1.2 Classification of Software Agents
According to Gilbert et al. (1), software agents can be classified in terms of a space defined by the three dimensions of intelligence, agency and mobility (see Figure 1):

The first dimension, intelligence, is rooted in artificial intelligence research and dates back to the fifties, where the term agent was coined by Selfridge for a ‘soft robot’ living and acting with in a computer. The goal within this approach was an agent that could apply techniques of symbolic artificial intelligence in order to fulfill a given task or to recover when it was stuck. These intelligent agents can be classified according to their capabilities to express preferences, beliefs and emotions and according to their ability to fulfill a task by reasoning, planning and learning techniques .

The second dimension, agency, is the degree of autonomy and authority vested in the agent and can be measured at least quantitatively by the nature of the interaction between the agent and other entities of the system. At a minimum an agent must run asynchronously. The degree of agency is enhanced if an agent represents a user in some way. A more advanced agent can interact with data, applications, services or other agents. According to their capabilities, agents are called autonomous, collaborative, cooperative or negotiating agents .

The third dimension of software agent research, mobility, has emerged in the nineties and is motivated by the rise and rapid growth of a networked computing environment and the need for techniques to exploit this huge resource. The goal within this dimension of software agent research is remote action and mobility of data and computation. These mobile agents can be classified according to the scope of their mobility into desktop (or static) agents, intra-net agents, Internet agents or network agents .

Chapter 2
Mobile Agent

2.1 Mobile agents:

A mobile agent is a program, which represents a user in a computer network, and is capable of migrating autonomously from node to node, to perform some computation on behalf of the user. Mobile agents are defined as objects that have behavior, state, and location [2]. Its tasks are determined by the agent application, and can range from on line shopping to real-time device control to distributed scientific computing. Applications can inject mobile agents into a network, allowing them to roam the network either on a predetermined path, or one that the agents themselves determine based on dynamically gathered information. Having accomplished their goals, the agents may return to their home site'' in order to report their results to the user.
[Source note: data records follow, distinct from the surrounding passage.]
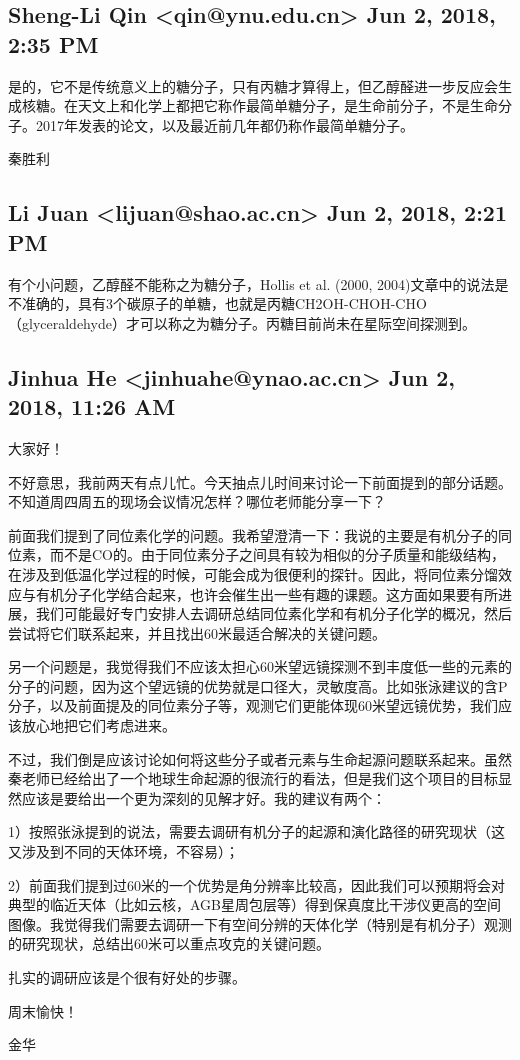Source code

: \documentclass{article}
\newcommand\from[2]{\subsection{{#1} {#2}}}
\newcommand\said[1]{#1}
\begin{document}
\from{
Sheng-Li Qin <qin@ynu.edu.cn>
}{
Jun 2, 2018, 2:35 PM
}
\said{
是的，它不是传统意义上的糖分子，只有丙糖才算得上，但乙醇醛进一步反应会生成核糖。在天文上和化学上都把它称作最简单糖分子，是生命前分子，不是生命分子。2017年发表的论文，以及最近前几年都仍称作最简单糖分子。

秦胜利
}

\from{
Li Juan <lijuan@shao.ac.cn>
}{
Jun 2, 2018, 2:21 PM
}
\said{
有个小问题，乙醇醛不能称之为糖分子，Hollis et al. (2000, 2004)文章中的说法是不准确的，具有3个碳原子的单糖，也就是丙糖CH2OH-CHOH-CHO（glyceraldehyde）才可以称之为糖分子。丙糖目前尚未在星际空间探测到。
}



\from{
Jinhua He <jinhuahe@ynao.ac.cn>
}{
Jun 2, 2018, 11:26 AM
}
\said{
大家好！

不好意思，我前两天有点儿忙。今天抽点儿时间来讨论一下前面提到的部分话题。不知道周四周五的现场会议情况怎样？哪位老师能分享一下？

前面我们提到了同位素化学的问题。我希望澄清一下：我说的主要是有机分子的同位素，而不是CO的。由于同位素分子之间具有较为相似的分子质量和能级结构，在涉及到低温化学过程的时候，可能会成为很便利的探针。因此，将同位素分馏效应与有机分子化学结合起来，也许会催生出一些有趣的课题。这方面如果要有所进展，我们可能最好专门安排人去调研总结同位素化学和有机分子化学的概况，然后尝试将它们联系起来，并且找出60米最适合解决的关键问题。

另一个问题是，我觉得我们不应该太担心60米望远镜探测不到丰度低一些的元素的分子的问题，因为这个望远镜的优势就是口径大，灵敏度高。比如张泳建议的含P分子，以及前面提及的同位素分子等，观测它们更能体现60米望远镜优势，我们应该放心地把它们考虑进来。

不过，我们倒是应该讨论如何将这些分子或者元素与生命起源问题联系起来。虽然秦老师已经给出了一个地球生命起源的很流行的看法，但是我们这个项目的目标显然应该是要给出一个更为深刻的见解才好。我的建议有两个：

1）按照张泳提到的说法，需要去调研有机分子的起源和演化路径的研究现状（这又涉及到不同的天体环境，不容易）；

2）前面我们提到过60米的一个优势是角分辨率比较高，因此我们可以预期将会对典型的临近天体（比如云核，AGB星周包层等）得到保真度比干涉仪更高的空间图像。我觉得我们需要去调研一下有空间分辨的天体化学（特别是有机分子）观测的研究现状，总结出60米可以重点攻克的关键问题。

扎实的调研应该是个很有好处的步骤。

周末愉快！

金华
}
\end{document}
A subset of behaviors of every agent is inherited from the model, notably those behaviors that define the means by which agents move from place to place. Finally, a mobile agent model is not complete without defining a set of events that are of interest to the agent during its lifetime.

2.2 Life Cycle of Mobile Agent
The life cycle of a mobile agent includes following phases:

Creation - Analogous to the constructor of an object. A handler for this event should initialize state and prepare the agent for further instructions.
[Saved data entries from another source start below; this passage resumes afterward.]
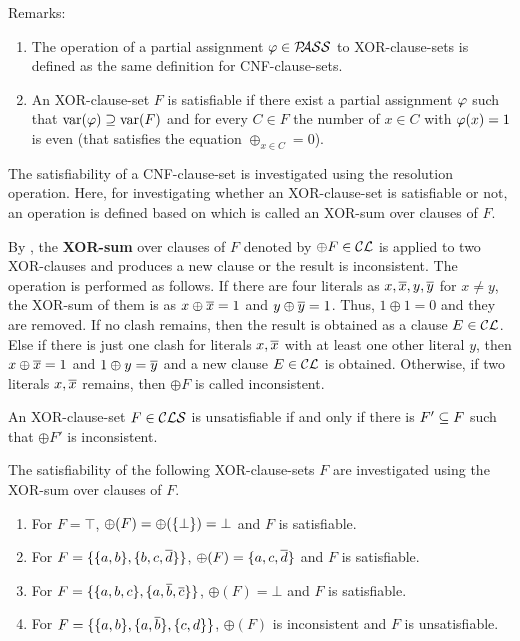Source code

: \documentclass{report}
\begin{document}
Remarks:
\begin{enumerate}
  \item The operation of a partial assignment $\varphi \in \mathcal{P\hspace{-0.32em}ASS}$ to XOR-clause-sets is defined as the same definition for CNF-clause-sets.
  \item An XOR-clause-set $F$ is satisfiable if there exist a partial assignment $\varphi$ such that $\operatorname{var}(\varphi) \supseteq \operatorname{var}(F)$ and for every $C \in F$ the number of $x \in C$ with $\varphi(x) = 1$ is even (that satisfies the equation  $\oplus_{x \in C} = 0$).
\end{enumerate}

The satisfiability of a CNF-clause-set is investigated using the resolution operation. Here, for investigating whether an XOR-clause-set is satisfiable or not, an operation is defined based on \cite{GwynneKullmann2013GoodRepresentationsIIex,GwynneKullmann2013GoodRepresentationsIILata} which is called an XOR-sum over clauses of $F$.

\begin{defi}\label{def:xor-sum}
By \cite{GwynneKullmann2013GoodRepresentationsIIex}, the \textbf{XOR-sum} over clauses of $F$ denoted by $\oplus F \in \mathcal{CL}$ is applied to two XOR-clauses and produces a new clause or the result is inconsistent. The operation is performed as follows. If there are four literals as $x,\overline{x},y,\overline{y}$ for $x \ne y$, the XOR-sum of them is as $x \oplus \overline{x} = 1$ and $y \oplus \overline{y} = 1$. Thus, $1 \oplus 1 = 0$ and they are removed. If no clash remains, then the result is obtained as a clause $E \in \mathcal{CL}$. Else if there is just one clash for literals $x, \overline{x}$ with at least one other literal $y$, then $x \oplus \overline{x} = 1$ and $1 \oplus y=\overline{y}$ and a new clause $E \in \mathcal{CL}$ is obtained. Otherwise, if two literals $x, \overline{x}$ remains, then $\oplus F$ is called inconsistent. 

An XOR-clause-set $F \in \mathcal{CLS}$ is unsatisfiable if and only if there is $F' \subseteq F$ such that $\oplus F'$ is inconsistent.
\end{defi} 

\begin{examp}\label{exp:xorcls}
The satisfiability of the following XOR-clause-sets $F$ are investigated using the XOR-sum over clauses of $F$.
  \begin{enumerate}
  \item For $F=\top$, $ \oplus(F)= \oplus(\{ \bot \})=\bot$ and $F$ is satisfiable.
  \item For $F=\{ \{ a,b \},\{ b,c,\overline d \} \}$, $ \oplus(F) = \{ a,c,\overline d \}$ and $F$ is satisfiable.
  \item For $F=\{ \{ a,b,c \},\{ a, \overline b, \overline c \} \}$, $ \oplus(F) = \bot$ and $F$ is satisfiable.  
  \item  For $F=\{ \{ a,b \},\{ a, \overline b \},\{ c,d \} \}$, $\oplus (F)$ is inconsistent and $F$ is unsatisfiable.
  \end{enumerate}
\end{examp}
\end{document}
Disposal - Analogous to the destructor of an object. A handler for this even should free whatever resources the agent is using.

Dispatch - Signals the agent to prepare for departure to a new location. This event can be generated explicitly by the agent itself upon requesting to migrate, or it can be triggered by another agent that has asked this agent to move.

Arrival - Signals the agent that it has successfully arrived at its new location and that it should commence performing its duties.

Communication - Notifies the agent to handle messages incoming from other agents and is the primary means of inter-agent correspondence.

2.3 Mobile agents and the traditional model

Mobile agent provides a new design model for applications as compared to the traditional client server model. First and foremost, the mobile agent shatters the very notion of client and server. With mobile agents, the flow of control actually moves across the network, instead of using the request/response architecture of client-server. In effect, every node is a server in the agent network, and the agent moves to the location where it may find the services it needs to run at each point in its execution [3]. The scaling of servers and connections then becomes a straightforward capacity issue, without the complicated exponential scaling required between multiple servers. The problem of robust networks is
greatly diminished, for several reasons. The hold time for connections is reduced to only the time required to move the agent in or out of the machine. Because the agent carries its own credentials, the connection is simply a conduit, not tied to user authentication or spoofing. Last and most important, no application-level protocol is created by the use of agents. Therefore, compatibility is provided for any agent-based application. Complete upward compatibility becomes the norm rather than a problem to be tackled, and upgrading or reconfiguring an application may be done without regard to client deployment. Servers can be upgraded, services moved, load balancing interposed, security policy enforced, without interruptions or revisions to the network and clients.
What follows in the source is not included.